You're Doing It Wrong: Washing Your Face
September 8, 2015
It seems like every time you read an article about the beauty secrets of French women, they all seem to have two perplexing things in common: they spend a total of 50 cents on beauty products and follow their grandmother’s advice to only ever wash their face with plain water. I’ve never had the courage to do this myself. First of all, I live and breathe products (the more, the better, which no dermatologist on earth would recommend). I’m also deathly afraid that my pores will immediately rebel and set forth a surge of oil that will cause my face to erupt in whiteheads, blackheads and pimples should I give up my sudsy facial cleanser.
So, how should we really be washing our faces? Are all cleansers as drying and damaging as we think? Or are they a necessary component in keeping our skin healthy and clear?
“Skin should absolutely be washed with a facial cleanser instead of plain water,” says Dr. Ahmed Abdullah, a board-certified plastic surgeon and the founder/lead formulator at Lexli, the premier line of aloe-based skin care. “Throughout the day, your skin comes into contacts with pollutants, dirt and bacteria that build up on the skin. The sebum (oil) that is regularly excreted by the skin acts like a magnet, attracting and holding onto all that grime. This can cause pores to clog, resulting in acne and other negative skin characteristics. You can’t remove this build-up, along with makeup, using water alone.”
Abdullah says many patients ask him whether it’s necessary to use a cleanser in the morning, since the assumption is that your face doesn’t get dirty while you sleep at night. “Sebum does build up on the skin and for that reason, I do suggest using a facial cleanser in the morning, especially if you are prone to acne or have oily skin,” he says. “Proper cleansing in the morning gives the skin a nice foundation on which to apply other skin care products, like moisturizer and sunscreen, as well as makeup.”
When searching for the perfect cleanser, it’s important to look for gentle, therapeutic ingredients, like aloe vera, that will nurture the skin instead of stripping it of natural oils, according to Abdullah. Some ingredients in facial cleaners that he says should be avoided at all costs include:
– Sulfates. “Sulfates, including sodium lauryl sulfate and sodium laureth sulfate, are surfactants that are used in facial cleansers to foam and remove oil. They can be quite irritating to the skin and can cause dryness, redness and itching.”
– Alcohol. “Alcohol is generally used in skin care products for two reasons: it reduces the ‘weight’ of a product and it removes the skin’s protective lipids, making it easier for ingredients to penetrate. By removing the skin’s moisture barrier, alcohol leaves the skin open to the strong potential for dryness, redness, itching, breakouts, and more.”

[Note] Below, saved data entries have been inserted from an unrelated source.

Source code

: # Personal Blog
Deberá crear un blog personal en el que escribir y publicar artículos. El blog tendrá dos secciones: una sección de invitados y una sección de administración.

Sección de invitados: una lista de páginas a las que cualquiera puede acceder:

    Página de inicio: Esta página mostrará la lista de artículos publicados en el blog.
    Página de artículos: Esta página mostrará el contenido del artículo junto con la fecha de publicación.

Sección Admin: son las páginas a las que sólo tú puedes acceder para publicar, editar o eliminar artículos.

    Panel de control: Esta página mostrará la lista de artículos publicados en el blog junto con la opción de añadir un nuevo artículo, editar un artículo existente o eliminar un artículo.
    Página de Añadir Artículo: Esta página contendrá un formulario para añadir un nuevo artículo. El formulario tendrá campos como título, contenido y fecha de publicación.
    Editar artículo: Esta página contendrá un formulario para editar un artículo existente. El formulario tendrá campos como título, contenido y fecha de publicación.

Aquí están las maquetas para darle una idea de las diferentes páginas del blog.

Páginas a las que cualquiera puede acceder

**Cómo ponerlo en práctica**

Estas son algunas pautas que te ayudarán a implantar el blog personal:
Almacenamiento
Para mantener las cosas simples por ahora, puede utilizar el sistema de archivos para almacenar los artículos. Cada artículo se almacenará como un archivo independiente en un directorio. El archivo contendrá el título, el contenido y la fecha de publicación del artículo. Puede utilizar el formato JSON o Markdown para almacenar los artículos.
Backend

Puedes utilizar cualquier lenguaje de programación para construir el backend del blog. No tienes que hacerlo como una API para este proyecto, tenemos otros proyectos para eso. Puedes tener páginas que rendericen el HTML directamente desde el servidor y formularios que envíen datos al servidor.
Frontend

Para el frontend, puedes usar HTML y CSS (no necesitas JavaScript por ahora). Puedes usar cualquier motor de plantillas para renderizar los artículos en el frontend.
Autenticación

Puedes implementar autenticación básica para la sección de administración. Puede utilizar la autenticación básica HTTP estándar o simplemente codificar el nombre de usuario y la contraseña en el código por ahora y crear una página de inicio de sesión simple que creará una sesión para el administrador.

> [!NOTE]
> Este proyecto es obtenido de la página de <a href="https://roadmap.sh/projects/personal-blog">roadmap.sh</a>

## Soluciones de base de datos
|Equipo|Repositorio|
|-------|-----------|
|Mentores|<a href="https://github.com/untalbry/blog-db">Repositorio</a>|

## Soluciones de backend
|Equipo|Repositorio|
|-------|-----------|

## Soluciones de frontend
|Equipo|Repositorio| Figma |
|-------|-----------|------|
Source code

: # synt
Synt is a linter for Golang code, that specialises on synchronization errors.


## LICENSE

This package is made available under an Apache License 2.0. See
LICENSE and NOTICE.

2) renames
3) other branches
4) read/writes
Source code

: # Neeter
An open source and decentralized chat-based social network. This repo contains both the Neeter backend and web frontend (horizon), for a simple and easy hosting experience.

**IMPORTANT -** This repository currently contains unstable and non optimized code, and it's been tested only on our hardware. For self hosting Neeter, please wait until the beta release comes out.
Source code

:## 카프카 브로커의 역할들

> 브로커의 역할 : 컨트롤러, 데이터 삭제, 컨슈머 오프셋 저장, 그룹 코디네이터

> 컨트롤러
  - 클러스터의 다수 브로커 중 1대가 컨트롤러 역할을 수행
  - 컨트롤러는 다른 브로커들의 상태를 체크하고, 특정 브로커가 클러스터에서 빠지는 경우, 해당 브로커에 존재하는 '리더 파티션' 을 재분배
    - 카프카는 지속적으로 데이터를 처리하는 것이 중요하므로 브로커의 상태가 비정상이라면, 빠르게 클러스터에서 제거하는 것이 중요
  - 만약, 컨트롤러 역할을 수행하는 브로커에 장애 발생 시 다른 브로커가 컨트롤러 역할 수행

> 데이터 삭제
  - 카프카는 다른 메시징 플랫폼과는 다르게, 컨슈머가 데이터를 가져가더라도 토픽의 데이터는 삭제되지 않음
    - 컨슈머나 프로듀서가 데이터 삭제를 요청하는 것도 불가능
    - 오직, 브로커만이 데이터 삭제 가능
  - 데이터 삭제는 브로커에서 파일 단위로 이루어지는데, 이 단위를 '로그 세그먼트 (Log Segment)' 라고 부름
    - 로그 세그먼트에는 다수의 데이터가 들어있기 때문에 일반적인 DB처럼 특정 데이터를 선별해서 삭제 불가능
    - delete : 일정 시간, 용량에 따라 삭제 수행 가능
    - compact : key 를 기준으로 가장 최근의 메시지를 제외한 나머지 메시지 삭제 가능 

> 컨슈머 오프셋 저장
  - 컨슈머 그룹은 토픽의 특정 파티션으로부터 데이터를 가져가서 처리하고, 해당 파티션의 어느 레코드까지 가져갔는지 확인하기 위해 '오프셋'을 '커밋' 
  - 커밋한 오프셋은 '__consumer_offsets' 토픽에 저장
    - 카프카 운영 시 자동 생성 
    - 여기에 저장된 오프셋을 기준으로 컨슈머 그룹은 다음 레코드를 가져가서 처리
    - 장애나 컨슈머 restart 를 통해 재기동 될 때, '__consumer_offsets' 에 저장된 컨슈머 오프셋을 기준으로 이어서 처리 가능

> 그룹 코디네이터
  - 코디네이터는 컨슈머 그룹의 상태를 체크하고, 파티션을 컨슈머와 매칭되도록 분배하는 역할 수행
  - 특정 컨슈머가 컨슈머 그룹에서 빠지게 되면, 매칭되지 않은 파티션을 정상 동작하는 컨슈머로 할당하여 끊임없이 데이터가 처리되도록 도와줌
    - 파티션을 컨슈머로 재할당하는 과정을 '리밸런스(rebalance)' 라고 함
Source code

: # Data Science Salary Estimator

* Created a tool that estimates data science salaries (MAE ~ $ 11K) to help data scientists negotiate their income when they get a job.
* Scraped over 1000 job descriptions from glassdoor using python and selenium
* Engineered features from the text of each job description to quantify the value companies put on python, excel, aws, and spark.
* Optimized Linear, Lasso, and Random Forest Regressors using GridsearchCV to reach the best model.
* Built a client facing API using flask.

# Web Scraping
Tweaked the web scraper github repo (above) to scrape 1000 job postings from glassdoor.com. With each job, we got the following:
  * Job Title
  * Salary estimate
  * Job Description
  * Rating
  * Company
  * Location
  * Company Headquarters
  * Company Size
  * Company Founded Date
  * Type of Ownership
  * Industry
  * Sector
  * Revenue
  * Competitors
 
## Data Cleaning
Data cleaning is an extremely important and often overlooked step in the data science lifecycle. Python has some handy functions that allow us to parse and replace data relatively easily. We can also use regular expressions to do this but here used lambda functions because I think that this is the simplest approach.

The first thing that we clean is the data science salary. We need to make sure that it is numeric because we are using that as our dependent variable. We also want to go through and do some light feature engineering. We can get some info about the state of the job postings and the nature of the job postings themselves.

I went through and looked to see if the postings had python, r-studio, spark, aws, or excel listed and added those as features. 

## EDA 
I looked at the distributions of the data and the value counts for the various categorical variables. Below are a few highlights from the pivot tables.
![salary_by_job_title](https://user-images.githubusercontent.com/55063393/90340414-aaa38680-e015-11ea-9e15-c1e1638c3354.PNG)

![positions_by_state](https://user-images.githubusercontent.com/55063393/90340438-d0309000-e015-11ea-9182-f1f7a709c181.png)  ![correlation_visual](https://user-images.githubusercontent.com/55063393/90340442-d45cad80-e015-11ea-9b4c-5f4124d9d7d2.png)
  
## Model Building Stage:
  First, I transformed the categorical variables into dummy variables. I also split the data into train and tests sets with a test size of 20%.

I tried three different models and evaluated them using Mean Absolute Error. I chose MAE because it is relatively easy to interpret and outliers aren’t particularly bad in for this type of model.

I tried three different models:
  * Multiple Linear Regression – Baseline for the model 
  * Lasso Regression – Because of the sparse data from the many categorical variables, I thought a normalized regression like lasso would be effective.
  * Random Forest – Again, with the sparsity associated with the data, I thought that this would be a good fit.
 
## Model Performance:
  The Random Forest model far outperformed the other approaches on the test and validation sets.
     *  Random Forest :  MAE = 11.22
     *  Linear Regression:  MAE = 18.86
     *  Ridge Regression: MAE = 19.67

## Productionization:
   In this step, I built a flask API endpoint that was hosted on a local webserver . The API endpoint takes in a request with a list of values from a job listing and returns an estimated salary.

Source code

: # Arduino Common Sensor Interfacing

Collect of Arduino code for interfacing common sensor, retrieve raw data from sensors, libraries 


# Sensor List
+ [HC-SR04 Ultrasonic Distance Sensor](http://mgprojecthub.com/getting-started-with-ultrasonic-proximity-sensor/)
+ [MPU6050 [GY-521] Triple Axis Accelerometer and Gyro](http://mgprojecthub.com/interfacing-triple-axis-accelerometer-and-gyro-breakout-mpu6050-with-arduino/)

– Microbeads, microspheres, granules, etc. “Some facial cleansers add these ingredients to exfoliate the skin. However, these physical exfoliates can create microscopic tears in the skin that lead to damage.”
The only time Abdullah recommends using just plain water to wash your face is if you’re faced with the conundrum of needing to wash, but only having access to a harsh soap that is going to do more damage than good. “If given the alternative between using an aggressive, improperly formulated facial cleanser or using water alone, I would advise using water,” Abdullah says. “However, there are many gently formulated facial cleansers available on the market that can preserve the integrity of the skin while removing those unwanted substances that sit on its surface. Those with significantly sensitive and/or dry skin might see a benefit from the simplicity of water-only facial cleansing but, at most, I’d recommend only doing it in the morning.”